Supplied data:
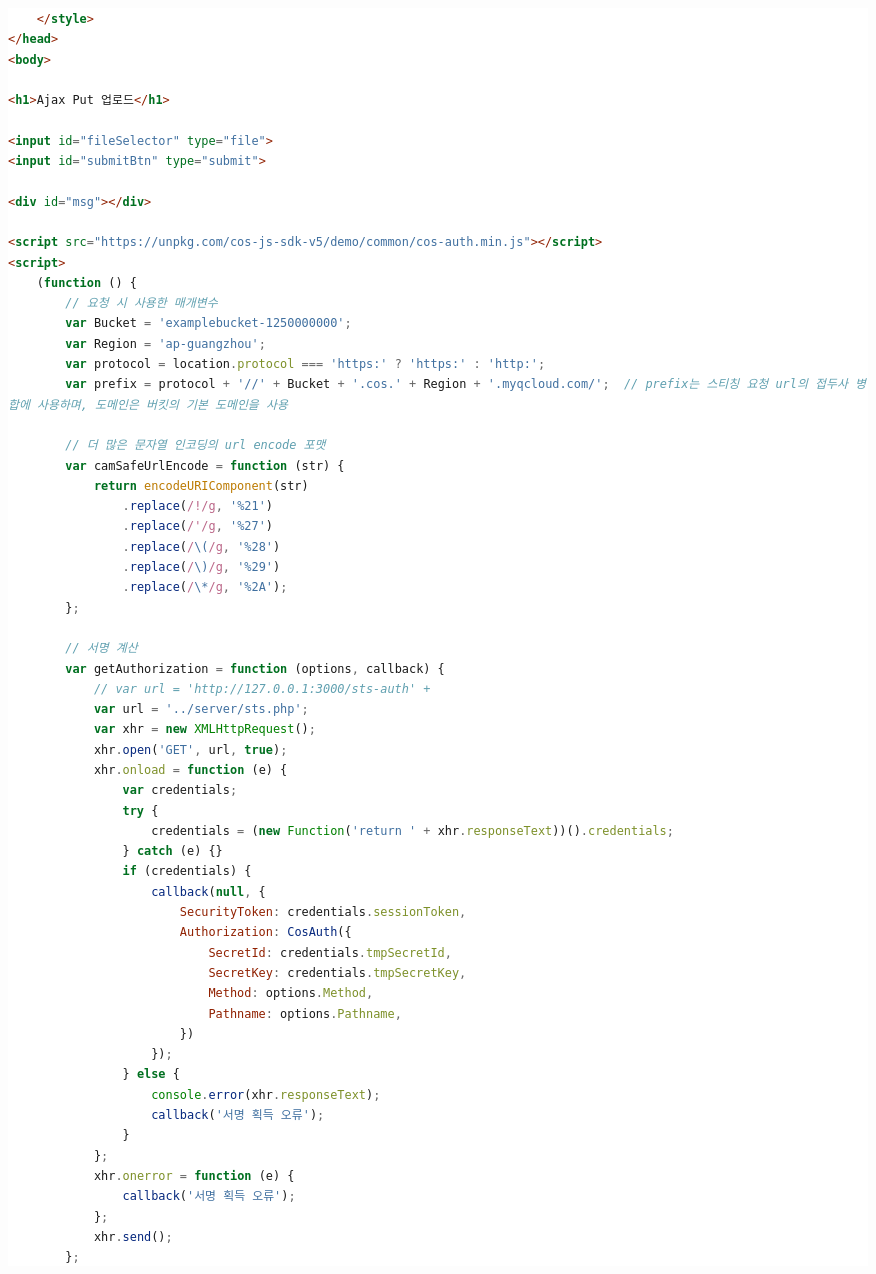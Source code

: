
 ```html
    </style>
</head>
<body>

<h1>Ajax Put 업로드</h1>

<input id="fileSelector" type="file">
<input id="submitBtn" type="submit">

<div id="msg"></div>

<script src="https://unpkg.com/cos-js-sdk-v5/demo/common/cos-auth.min.js"></script>
<script>
    (function () {
        // 요청 시 사용한 매개변수
        var Bucket = 'examplebucket-1250000000';
        var Region = 'ap-guangzhou';
        var protocol = location.protocol === 'https:' ? 'https:' : 'http:';
        var prefix = protocol + '//' + Bucket + '.cos.' + Region + '.myqcloud.com/';  // prefix는 스티칭 요청 url의 접두사 병합에 사용하며, 도메인은 버킷의 기본 도메인을 사용

        // 더 많은 문자열 인코딩의 url encode 포맷
        var camSafeUrlEncode = function (str) {
            return encodeURIComponent(str)
                .replace(/!/g, '%21')
                .replace(/'/g, '%27')
                .replace(/\(/g, '%28')
                .replace(/\)/g, '%29')
                .replace(/\*/g, '%2A');
        };

        // 서명 계산
        var getAuthorization = function (options, callback) {
            // var url = 'http://127.0.0.1:3000/sts-auth' +
            var url = '../server/sts.php';
            var xhr = new XMLHttpRequest();
            xhr.open('GET', url, true);
            xhr.onload = function (e) {
                var credentials;
                try {
                    credentials = (new Function('return ' + xhr.responseText))().credentials;
                } catch (e) {}
                if (credentials) {
                    callback(null, {
                        SecurityToken: credentials.sessionToken,
                        Authorization: CosAuth({
                            SecretId: credentials.tmpSecretId,
                            SecretKey: credentials.tmpSecretKey,
                            Method: options.Method,
                            Pathname: options.Pathname,
                        })
                    });
                } else {
                    console.error(xhr.responseText);
                    callback('서명 획득 오류');
                }
            };
            xhr.onerror = function (e) {
                callback('서명 획득 오류');
            };
            xhr.send();
        };

```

Problem to solve: Where a record holds a picture, skip the picture and copy everything else exactly.

Result below:
Source code

:
 ```html
    </style>
</head>
<body>

<h1>Ajax Put 업로드</h1>

<input id="fileSelector" type="file">
<input id="submitBtn" type="submit">

<div id="msg"></div>

<script src="https://unpkg.com/cos-js-sdk-v5/demo/common/cos-auth.min.js"></script>
<script>
    (function () {
        // 요청 시 사용한 매개변수
        var Bucket = 'examplebucket-1250000000';
        var Region = 'ap-guangzhou';
        var protocol = location.protocol === 'https:' ? 'https:' : 'http:';
        var prefix = protocol + '//' + Bucket + '.cos.' + Region + '.myqcloud.com/';  // prefix는 스티칭 요청 url의 접두사 병합에 사용하며, 도메인은 버킷의 기본 도메인을 사용

        // 더 많은 문자열 인코딩의 url encode 포맷
        var camSafeUrlEncode = function (str) {
            return encodeURIComponent(str)
                .replace(/!/g, '%21')
                .replace(/'/g, '%27')
                .replace(/\(/g, '%28')
                .replace(/\)/g, '%29')
                .replace(/\*/g, '%2A');
        };

        // 서명 계산
        var getAuthorization = function (options, callback) {
            // var url = 'http://127.0.0.1:3000/sts-auth' +
            var url = '../server/sts.php';
            var xhr = new XMLHttpRequest();
            xhr.open('GET', url, true);
            xhr.onload = function (e) {
                var credentials;
                try {
                    credentials = (new Function('return ' + xhr.responseText))().credentials;
                } catch (e) {}
                if (credentials) {
                    callback(null, {
                        SecurityToken: credentials.sessionToken,
                        Authorization: CosAuth({
                            SecretId: credentials.tmpSecretId,
                            SecretKey: credentials.tmpSecretKey,
                            Method: options.Method,
                            Pathname: options.Pathname,
                        })
                    });
                } else {
                    console.error(xhr.responseText);
                    callback('서명 획득 오류');
                }
            };
            xhr.onerror = function (e) {
                callback('서명 획득 오류');
            };
            xhr.send();
        };

```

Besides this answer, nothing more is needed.